In a liquid society, bonds also dissolve, taking on changing forms from time to time, giving us the ephemeral illusion of not being alone.
An authoritative sociologist of our time, Zygmunt Bauman, tried to describe, in his “theory of liquid society”, the love dynamics of contemporary society, trying to explain our deepest fears in living feelings.
According to the Polish scholar, today we are overwhelmed by a liquidity that makes the world changeable, devoid of any stability: nothing can be considered lasting, everything is destined to melt in the great sea of uncertainty.
In such a context, even love becomes liquid, relationships become connections, love is reduced to desire but, in pursuing freedom at all costs, we end up being alone. There is a fear of becoming entangled in stable, lasting relationships which, as bonds, involve obligations and responsibilities. On the contrary, connections give us a sense of freedom, a foothold from which we can detach and disconnect as and when we want, simply with a click, just like we do with any smartphone.
We don't like loneliness but, at the same time, we don't want bonds either. We like to be independent but, often, we end up being even more alone because, in the extreme freedom of wallowing in this liquidity, even bonds are dissolved, taking on the precarious forms of "disposable" objects, then thrown away or replaced in any moment.
Reality, however, does not work exactly like that and offline links are something else entirely.
A stable relationship requires commitment, effort, responsibility. Some would say "sacrifice".

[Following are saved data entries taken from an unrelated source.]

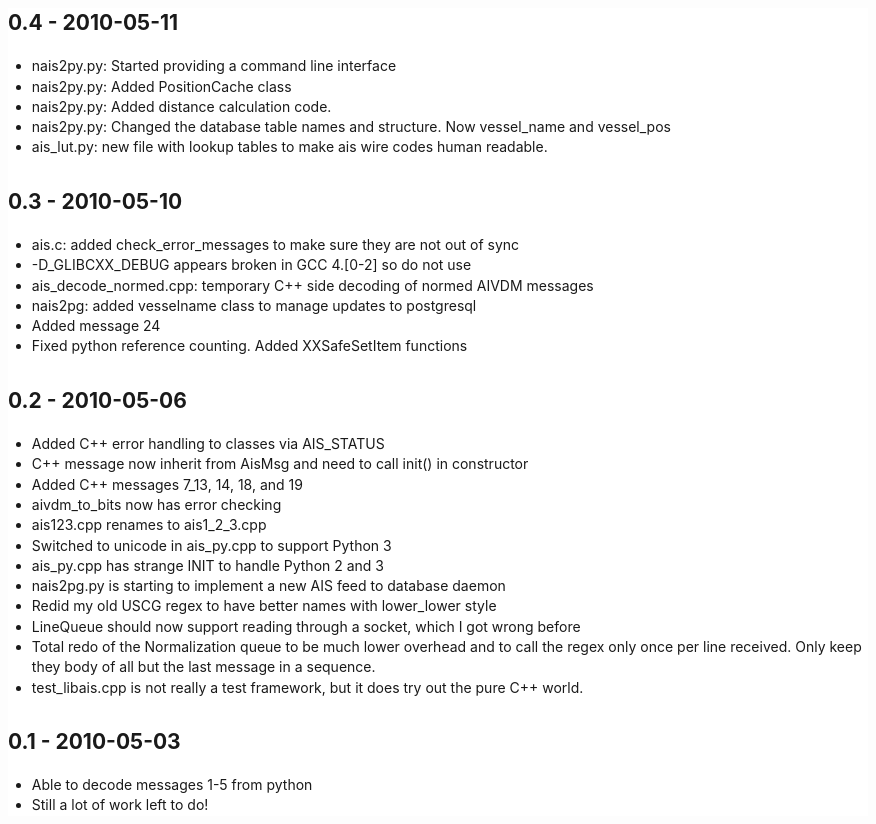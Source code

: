 
0.4 - 2010-05-11
-----------------

* nais2py.py: Started providing a command line interface
* nais2py.py: Added PositionCache class
* nais2py.py: Added distance calculation code.  
* nais2py.py: Changed the database table names and structure.  Now vessel_name and vessel_pos
* ais_lut.py: new file with lookup tables to make ais wire codes human readable.


0.3 - 2010-05-10
-----------------

* ais.c: added check_error_messages to make sure they are not out of sync
* -D_GLIBCXX_DEBUG appears broken in GCC 4.[0-2] so do not use
* ais_decode_normed.cpp: temporary C++ side decoding of normed AIVDM messages
* nais2pg: added vesselname class to manage updates to postgresql
* Added message 24
* Fixed python reference counting.  Added XXSafeSetItem functions


0.2 - 2010-05-06
-----------------

* Added C++ error handling to classes via AIS_STATUS
* C++ message now inherit from AisMsg and need to call init() in constructor
* Added C++ messages 7_13, 14, 18, and 19
* aivdm_to_bits now has error checking
* ais123.cpp renames to ais1_2_3.cpp
* Switched to unicode in ais_py.cpp to support Python 3
* ais_py.cpp has strange INIT to handle Python 2 and 3
* nais2pg.py is starting to implement a new AIS feed to database daemon
* Redid my old USCG regex to have better names with lower_lower style
* LineQueue should now support reading through a socket, which I got wrong before
* Total redo of the Normalization queue to be much lower overhead and to call the regex only once per line received.  Only keep they body of all but the last message in a sequence.
* test_libais.cpp is not really a test framework, but it does try out the pure C++ world.


0.1 - 2010-05-03
-----------------

* Able to decode messages 1-5 from python
* Still a lot of work left to do!
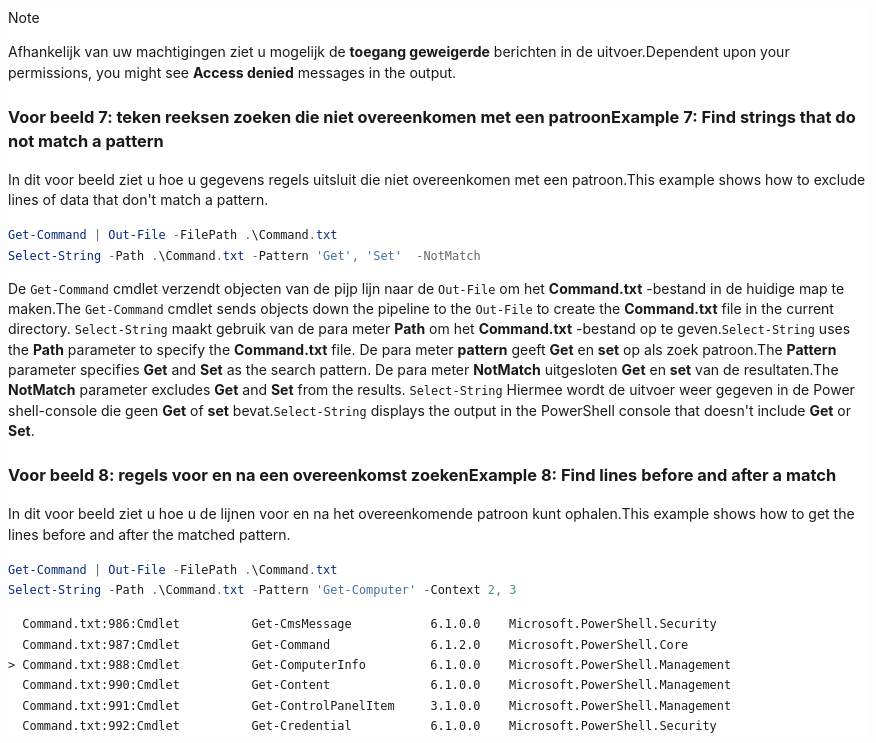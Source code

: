 > [!NOTE]
> <span data-ttu-id="99a83-187">Afhankelijk van uw machtigingen ziet u mogelijk de **toegang geweigerde** berichten in de uitvoer.</span><span class="sxs-lookup"><span data-stu-id="99a83-187">Dependent upon your permissions, you might see **Access denied** messages in the output.</span></span>

### <span data-ttu-id="99a83-188">Voor beeld 7: teken reeksen zoeken die niet overeenkomen met een patroon</span><span class="sxs-lookup"><span data-stu-id="99a83-188">Example 7: Find strings that do not match a pattern</span></span>

<span data-ttu-id="99a83-189">In dit voor beeld ziet u hoe u gegevens regels uitsluit die niet overeenkomen met een patroon.</span><span class="sxs-lookup"><span data-stu-id="99a83-189">This example shows how to exclude lines of data that don't match a pattern.</span></span>

```powershell
Get-Command | Out-File -FilePath .\Command.txt
Select-String -Path .\Command.txt -Pattern 'Get', 'Set'  -NotMatch
```

<span data-ttu-id="99a83-190">De `Get-Command` cmdlet verzendt objecten van de pijp lijn naar de `Out-File` om het **Command.txt** -bestand in de huidige map te maken.</span><span class="sxs-lookup"><span data-stu-id="99a83-190">The `Get-Command` cmdlet sends objects down the pipeline to the `Out-File` to create the **Command.txt** file in the current directory.</span></span> <span data-ttu-id="99a83-191">`Select-String` maakt gebruik van de para meter **Path** om het **Command.txt** -bestand op te geven.</span><span class="sxs-lookup"><span data-stu-id="99a83-191">`Select-String` uses the **Path** parameter to specify the **Command.txt** file.</span></span> <span data-ttu-id="99a83-192">De para meter **pattern** geeft **Get** en **set** op als zoek patroon.</span><span class="sxs-lookup"><span data-stu-id="99a83-192">The **Pattern** parameter specifies **Get** and **Set** as the search pattern.</span></span> <span data-ttu-id="99a83-193">De para meter **NotMatch** uitgesloten **Get** en **set** van de resultaten.</span><span class="sxs-lookup"><span data-stu-id="99a83-193">The **NotMatch** parameter excludes **Get** and **Set** from the results.</span></span>
<span data-ttu-id="99a83-194">`Select-String` Hiermee wordt de uitvoer weer gegeven in de Power shell-console die geen **Get** of **set** bevat.</span><span class="sxs-lookup"><span data-stu-id="99a83-194">`Select-String` displays the output in the PowerShell console that doesn't include **Get** or **Set**.</span></span>

### <span data-ttu-id="99a83-195">Voor beeld 8: regels voor en na een overeenkomst zoeken</span><span class="sxs-lookup"><span data-stu-id="99a83-195">Example 8: Find lines before and after a match</span></span>

<span data-ttu-id="99a83-196">In dit voor beeld ziet u hoe u de lijnen voor en na het overeenkomende patroon kunt ophalen.</span><span class="sxs-lookup"><span data-stu-id="99a83-196">This example shows how to get the lines before and after the matched pattern.</span></span>

```powershell
Get-Command | Out-File -FilePath .\Command.txt
Select-String -Path .\Command.txt -Pattern 'Get-Computer' -Context 2, 3
```

```Output
  Command.txt:986:Cmdlet          Get-CmsMessage           6.1.0.0    Microsoft.PowerShell.Security
  Command.txt:987:Cmdlet          Get-Command              6.1.2.0    Microsoft.PowerShell.Core
> Command.txt:988:Cmdlet          Get-ComputerInfo         6.1.0.0    Microsoft.PowerShell.Management
  Command.txt:990:Cmdlet          Get-Content              6.1.0.0    Microsoft.PowerShell.Management
  Command.txt:991:Cmdlet          Get-ControlPanelItem     3.1.0.0    Microsoft.PowerShell.Management
  Command.txt:992:Cmdlet          Get-Credential           6.1.0.0    Microsoft.PowerShell.Security
```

If we observe the true meaning of this word, sacrum facere, or "to perform a sacred action", then, a sacrifice, correctly understood, would be the fulfillment of an action that constitutes a great value for me and with which I pay homage to someone or something I love.
Now, it is clear that an action that for me expresses sacredness and importance cannot be seen with a negative meaning. It has nothing to do with emotions such as anger, frustration and recrimination. At most, it can be an action that involves effort that is however always compensated by the joy of having done something for someone I love.
On closer inspection it is fear that suffocates, that limits, not love itself. A healthy couple relationship represents a delicate play of forces within which, in order to find a functional balance, it is necessary on the one hand, to adapt and modify some behaviors or attitudes to feel closer to the partner and on the other, to be able to stay themselves, to preserve their identity, maintaining their spaces of intimacy and autonomy. Those who suffer from philophobia are unable to move in this continuous game and prefer to withdraw and isolate themselves from the emotional world.
But perhaps it would be worth diving into the sea waves of love, diving even when it scares us: only with a temporary apnea, in fact, we can explore the infinite magnificence of its depths.